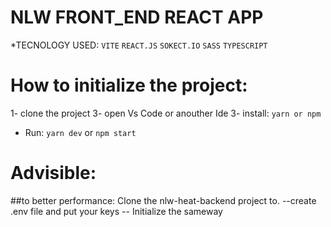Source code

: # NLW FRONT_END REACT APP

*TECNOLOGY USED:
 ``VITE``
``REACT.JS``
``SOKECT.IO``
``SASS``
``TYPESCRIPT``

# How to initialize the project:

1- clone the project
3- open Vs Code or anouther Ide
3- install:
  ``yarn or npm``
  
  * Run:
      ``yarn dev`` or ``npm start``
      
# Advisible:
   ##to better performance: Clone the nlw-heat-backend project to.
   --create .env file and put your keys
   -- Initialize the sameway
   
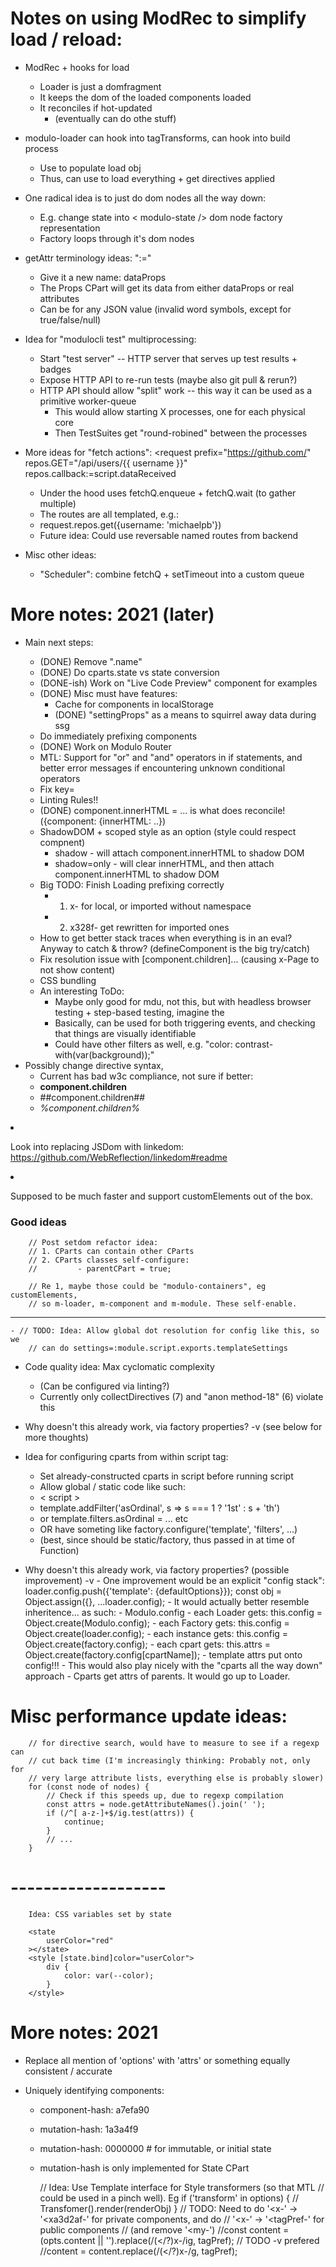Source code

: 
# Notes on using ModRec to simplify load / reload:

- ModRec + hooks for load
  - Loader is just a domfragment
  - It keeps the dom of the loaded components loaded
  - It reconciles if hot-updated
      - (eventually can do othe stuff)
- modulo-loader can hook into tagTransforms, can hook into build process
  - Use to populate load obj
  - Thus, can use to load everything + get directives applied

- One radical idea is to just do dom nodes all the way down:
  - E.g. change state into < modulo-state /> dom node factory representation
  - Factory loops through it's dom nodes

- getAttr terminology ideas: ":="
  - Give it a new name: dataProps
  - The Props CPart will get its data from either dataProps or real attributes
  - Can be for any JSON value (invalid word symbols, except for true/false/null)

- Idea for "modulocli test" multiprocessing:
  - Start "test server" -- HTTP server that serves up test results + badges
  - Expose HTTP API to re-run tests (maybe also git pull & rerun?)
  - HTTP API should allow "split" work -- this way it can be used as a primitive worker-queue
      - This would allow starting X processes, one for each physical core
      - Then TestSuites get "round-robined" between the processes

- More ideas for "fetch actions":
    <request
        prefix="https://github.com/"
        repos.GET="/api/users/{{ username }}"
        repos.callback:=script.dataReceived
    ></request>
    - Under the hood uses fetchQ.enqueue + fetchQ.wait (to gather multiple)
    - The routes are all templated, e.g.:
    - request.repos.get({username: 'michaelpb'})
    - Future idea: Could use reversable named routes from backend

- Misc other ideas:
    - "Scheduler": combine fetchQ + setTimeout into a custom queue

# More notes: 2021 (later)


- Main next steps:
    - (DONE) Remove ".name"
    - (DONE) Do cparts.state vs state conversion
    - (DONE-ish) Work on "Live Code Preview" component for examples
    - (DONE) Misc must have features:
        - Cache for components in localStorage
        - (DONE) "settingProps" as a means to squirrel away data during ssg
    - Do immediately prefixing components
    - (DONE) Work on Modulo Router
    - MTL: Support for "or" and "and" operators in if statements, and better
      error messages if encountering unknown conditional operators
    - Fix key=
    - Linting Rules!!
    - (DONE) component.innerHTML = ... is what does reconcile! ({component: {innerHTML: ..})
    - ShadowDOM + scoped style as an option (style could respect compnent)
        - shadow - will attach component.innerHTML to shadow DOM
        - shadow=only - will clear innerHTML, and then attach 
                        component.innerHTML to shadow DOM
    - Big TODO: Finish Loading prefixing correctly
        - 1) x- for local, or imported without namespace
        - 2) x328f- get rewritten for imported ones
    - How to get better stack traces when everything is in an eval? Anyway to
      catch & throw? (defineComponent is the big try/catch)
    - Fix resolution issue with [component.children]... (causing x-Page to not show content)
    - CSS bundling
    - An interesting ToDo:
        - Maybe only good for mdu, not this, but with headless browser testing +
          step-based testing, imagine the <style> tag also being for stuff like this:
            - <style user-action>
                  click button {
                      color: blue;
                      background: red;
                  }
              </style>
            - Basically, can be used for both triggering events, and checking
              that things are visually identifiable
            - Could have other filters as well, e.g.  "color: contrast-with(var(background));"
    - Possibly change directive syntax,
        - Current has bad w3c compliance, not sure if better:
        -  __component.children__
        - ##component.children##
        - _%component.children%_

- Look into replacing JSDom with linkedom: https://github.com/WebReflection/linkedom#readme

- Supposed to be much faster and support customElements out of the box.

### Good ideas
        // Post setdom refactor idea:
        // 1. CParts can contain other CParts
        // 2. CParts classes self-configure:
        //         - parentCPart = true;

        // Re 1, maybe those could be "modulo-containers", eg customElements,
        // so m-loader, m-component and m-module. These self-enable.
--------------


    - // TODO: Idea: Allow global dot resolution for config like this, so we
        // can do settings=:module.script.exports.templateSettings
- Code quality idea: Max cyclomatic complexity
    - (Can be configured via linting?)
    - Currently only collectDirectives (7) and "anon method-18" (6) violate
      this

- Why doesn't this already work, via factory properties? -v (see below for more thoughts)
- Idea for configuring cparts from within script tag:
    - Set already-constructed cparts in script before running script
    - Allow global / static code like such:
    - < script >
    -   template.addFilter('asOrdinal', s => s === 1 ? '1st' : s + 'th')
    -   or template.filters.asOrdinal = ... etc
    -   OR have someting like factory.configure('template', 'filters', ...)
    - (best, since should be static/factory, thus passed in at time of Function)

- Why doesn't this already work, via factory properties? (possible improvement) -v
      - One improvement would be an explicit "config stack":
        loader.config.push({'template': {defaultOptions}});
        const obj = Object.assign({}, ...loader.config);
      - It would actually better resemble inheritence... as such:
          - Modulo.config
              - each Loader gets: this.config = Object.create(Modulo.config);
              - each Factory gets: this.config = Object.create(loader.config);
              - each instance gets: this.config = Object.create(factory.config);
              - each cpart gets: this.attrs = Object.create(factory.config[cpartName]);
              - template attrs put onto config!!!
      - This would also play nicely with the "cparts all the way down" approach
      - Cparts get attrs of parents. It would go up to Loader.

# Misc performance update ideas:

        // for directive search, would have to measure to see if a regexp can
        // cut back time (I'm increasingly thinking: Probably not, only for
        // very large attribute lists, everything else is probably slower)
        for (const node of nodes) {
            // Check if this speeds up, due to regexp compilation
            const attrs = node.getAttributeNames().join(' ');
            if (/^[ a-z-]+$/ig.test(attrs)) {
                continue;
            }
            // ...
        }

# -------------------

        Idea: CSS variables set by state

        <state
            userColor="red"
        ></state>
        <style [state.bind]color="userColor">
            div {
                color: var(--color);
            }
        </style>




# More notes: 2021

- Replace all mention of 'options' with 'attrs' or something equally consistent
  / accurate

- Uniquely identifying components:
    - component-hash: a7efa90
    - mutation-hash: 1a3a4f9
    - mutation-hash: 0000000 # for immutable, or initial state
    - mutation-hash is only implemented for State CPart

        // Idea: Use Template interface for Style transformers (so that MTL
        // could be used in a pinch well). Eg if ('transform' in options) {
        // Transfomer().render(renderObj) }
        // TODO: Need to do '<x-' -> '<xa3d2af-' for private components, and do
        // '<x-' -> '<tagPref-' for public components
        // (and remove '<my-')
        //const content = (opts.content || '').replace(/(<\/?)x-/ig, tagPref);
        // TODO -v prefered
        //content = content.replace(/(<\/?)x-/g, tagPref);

--

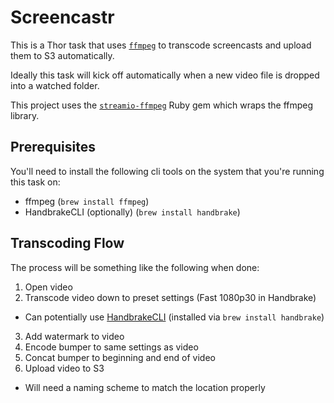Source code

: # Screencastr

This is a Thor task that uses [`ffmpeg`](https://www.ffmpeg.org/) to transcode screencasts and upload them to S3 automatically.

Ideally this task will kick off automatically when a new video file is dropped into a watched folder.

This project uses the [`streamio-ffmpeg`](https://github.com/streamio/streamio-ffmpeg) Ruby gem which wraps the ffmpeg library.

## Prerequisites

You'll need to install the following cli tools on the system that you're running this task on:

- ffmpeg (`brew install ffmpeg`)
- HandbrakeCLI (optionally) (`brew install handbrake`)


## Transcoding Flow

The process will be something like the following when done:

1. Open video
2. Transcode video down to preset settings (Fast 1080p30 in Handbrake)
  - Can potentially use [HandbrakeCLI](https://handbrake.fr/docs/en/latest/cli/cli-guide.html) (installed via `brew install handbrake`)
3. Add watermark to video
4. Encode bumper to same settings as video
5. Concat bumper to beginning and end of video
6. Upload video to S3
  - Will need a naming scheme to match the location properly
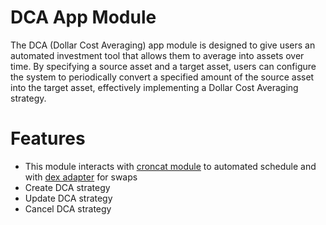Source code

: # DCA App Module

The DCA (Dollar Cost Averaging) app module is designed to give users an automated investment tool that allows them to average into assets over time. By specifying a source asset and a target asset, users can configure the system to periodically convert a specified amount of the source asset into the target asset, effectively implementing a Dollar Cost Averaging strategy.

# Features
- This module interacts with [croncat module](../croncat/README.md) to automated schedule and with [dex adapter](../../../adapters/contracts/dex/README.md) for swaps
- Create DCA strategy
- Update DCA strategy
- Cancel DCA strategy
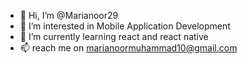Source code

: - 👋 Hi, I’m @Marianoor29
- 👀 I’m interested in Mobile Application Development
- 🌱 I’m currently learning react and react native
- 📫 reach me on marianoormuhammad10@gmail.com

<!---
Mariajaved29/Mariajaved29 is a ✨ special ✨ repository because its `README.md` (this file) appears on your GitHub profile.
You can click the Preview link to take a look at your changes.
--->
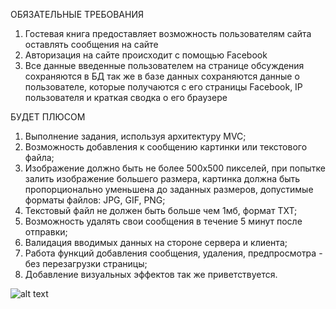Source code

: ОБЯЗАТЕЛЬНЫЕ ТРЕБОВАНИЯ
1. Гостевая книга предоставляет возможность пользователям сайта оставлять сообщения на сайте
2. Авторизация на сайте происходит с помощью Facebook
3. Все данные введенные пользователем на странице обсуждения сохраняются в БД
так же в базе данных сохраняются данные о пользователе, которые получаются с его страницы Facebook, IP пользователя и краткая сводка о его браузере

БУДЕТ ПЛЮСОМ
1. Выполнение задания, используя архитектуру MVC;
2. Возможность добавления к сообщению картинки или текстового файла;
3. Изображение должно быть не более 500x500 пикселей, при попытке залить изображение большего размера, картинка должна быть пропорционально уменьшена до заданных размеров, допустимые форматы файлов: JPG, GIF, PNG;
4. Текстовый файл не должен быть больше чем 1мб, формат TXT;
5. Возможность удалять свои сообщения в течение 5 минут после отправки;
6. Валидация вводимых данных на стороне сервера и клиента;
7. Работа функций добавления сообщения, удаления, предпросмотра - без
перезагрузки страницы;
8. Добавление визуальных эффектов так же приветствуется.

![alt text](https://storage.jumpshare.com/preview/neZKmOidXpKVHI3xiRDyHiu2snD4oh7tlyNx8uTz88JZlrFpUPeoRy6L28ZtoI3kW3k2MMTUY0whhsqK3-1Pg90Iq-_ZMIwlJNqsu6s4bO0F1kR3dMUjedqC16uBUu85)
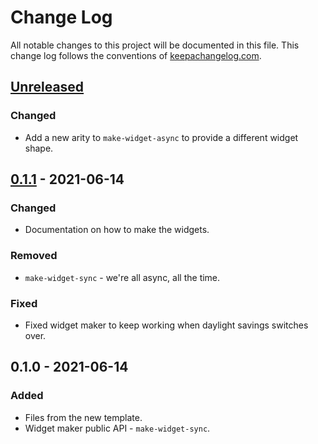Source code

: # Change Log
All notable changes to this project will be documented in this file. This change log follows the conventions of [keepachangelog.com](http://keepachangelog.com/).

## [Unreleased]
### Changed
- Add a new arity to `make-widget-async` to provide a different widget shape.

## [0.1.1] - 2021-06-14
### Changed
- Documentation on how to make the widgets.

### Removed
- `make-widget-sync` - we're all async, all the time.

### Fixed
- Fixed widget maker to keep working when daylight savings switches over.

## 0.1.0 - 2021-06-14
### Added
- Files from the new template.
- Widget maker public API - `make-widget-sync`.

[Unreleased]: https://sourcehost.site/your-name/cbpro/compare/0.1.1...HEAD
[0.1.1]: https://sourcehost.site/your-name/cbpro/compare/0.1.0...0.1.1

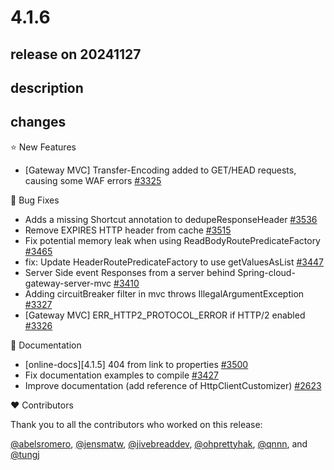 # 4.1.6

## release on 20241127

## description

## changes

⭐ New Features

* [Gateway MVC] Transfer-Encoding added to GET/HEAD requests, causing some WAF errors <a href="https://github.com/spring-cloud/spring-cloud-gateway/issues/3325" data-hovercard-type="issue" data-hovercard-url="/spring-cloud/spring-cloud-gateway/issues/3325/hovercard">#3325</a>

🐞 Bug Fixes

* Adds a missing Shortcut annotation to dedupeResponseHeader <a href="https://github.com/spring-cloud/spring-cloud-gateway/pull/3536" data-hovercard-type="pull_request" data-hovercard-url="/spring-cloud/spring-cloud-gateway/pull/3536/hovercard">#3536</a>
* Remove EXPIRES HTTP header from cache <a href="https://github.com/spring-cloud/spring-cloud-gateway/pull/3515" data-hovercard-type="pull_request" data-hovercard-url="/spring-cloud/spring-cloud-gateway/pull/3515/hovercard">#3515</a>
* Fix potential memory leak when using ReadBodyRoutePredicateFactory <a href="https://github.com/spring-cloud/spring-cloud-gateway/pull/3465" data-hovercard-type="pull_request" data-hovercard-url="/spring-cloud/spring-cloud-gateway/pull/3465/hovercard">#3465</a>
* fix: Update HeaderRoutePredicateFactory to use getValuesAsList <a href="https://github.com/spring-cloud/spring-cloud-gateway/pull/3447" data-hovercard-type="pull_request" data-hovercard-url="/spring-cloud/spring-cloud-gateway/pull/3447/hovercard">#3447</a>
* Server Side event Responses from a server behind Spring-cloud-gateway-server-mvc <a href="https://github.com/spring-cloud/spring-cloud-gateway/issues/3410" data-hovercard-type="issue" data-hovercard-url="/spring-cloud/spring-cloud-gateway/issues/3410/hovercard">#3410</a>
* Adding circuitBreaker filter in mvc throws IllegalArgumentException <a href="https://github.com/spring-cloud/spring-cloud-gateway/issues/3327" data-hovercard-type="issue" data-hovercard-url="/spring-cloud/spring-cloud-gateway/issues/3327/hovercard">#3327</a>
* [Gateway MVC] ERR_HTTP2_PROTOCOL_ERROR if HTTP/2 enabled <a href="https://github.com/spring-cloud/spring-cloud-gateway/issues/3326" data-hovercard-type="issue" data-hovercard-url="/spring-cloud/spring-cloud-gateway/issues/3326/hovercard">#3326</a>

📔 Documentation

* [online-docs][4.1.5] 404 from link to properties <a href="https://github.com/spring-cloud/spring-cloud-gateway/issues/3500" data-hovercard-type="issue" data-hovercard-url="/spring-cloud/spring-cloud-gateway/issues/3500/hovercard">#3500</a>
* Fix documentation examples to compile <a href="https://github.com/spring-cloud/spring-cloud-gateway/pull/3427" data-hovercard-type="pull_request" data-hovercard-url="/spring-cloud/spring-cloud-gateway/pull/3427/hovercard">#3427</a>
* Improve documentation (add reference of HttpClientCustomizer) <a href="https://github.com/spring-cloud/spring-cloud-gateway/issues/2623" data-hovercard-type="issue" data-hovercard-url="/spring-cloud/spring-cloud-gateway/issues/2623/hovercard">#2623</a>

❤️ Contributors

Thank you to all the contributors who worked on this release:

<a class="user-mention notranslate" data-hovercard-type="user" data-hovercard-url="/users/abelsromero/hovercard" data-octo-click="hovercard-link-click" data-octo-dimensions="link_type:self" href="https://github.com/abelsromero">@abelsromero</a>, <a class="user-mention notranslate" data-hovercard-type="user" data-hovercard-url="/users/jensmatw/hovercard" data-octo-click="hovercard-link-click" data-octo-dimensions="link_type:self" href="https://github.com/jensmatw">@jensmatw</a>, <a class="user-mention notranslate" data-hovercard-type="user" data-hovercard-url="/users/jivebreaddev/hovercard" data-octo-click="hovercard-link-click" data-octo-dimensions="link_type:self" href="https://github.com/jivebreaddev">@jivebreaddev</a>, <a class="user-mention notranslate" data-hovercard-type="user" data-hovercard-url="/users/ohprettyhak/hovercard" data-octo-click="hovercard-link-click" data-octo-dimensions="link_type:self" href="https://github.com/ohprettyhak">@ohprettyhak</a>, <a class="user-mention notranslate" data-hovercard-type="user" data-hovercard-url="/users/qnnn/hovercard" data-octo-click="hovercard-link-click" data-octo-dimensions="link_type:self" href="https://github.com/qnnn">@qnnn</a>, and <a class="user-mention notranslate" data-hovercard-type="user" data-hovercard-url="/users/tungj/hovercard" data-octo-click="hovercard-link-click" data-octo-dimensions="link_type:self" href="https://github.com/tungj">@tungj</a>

TASK TO COMPLETE = Write out exactly the lines above from the line with "This is a Thor" through the line with "2. Transcode video", both of them included, and leave out all other lines.

ANSWER FOR THIS EXERCISE =
This is a Thor task that uses [`ffmpeg`](https://www.ffmpeg.org/) to transcode screencasts and upload them to S3 automatically.

Ideally this task will kick off automatically when a new video file is dropped into a watched folder.

This project uses the [`streamio-ffmpeg`](https://github.com/streamio/streamio-ffmpeg) Ruby gem which wraps the ffmpeg library.

## Prerequisites

You'll need to install the following cli tools on the system that you're running this task on:

- ffmpeg (`brew install ffmpeg`)
- HandbrakeCLI (optionally) (`brew install handbrake`)


## Transcoding Flow

The process will be something like the following when done:

1. Open video
2. Transcode video down to preset settings (Fast 1080p30 in Handbrake)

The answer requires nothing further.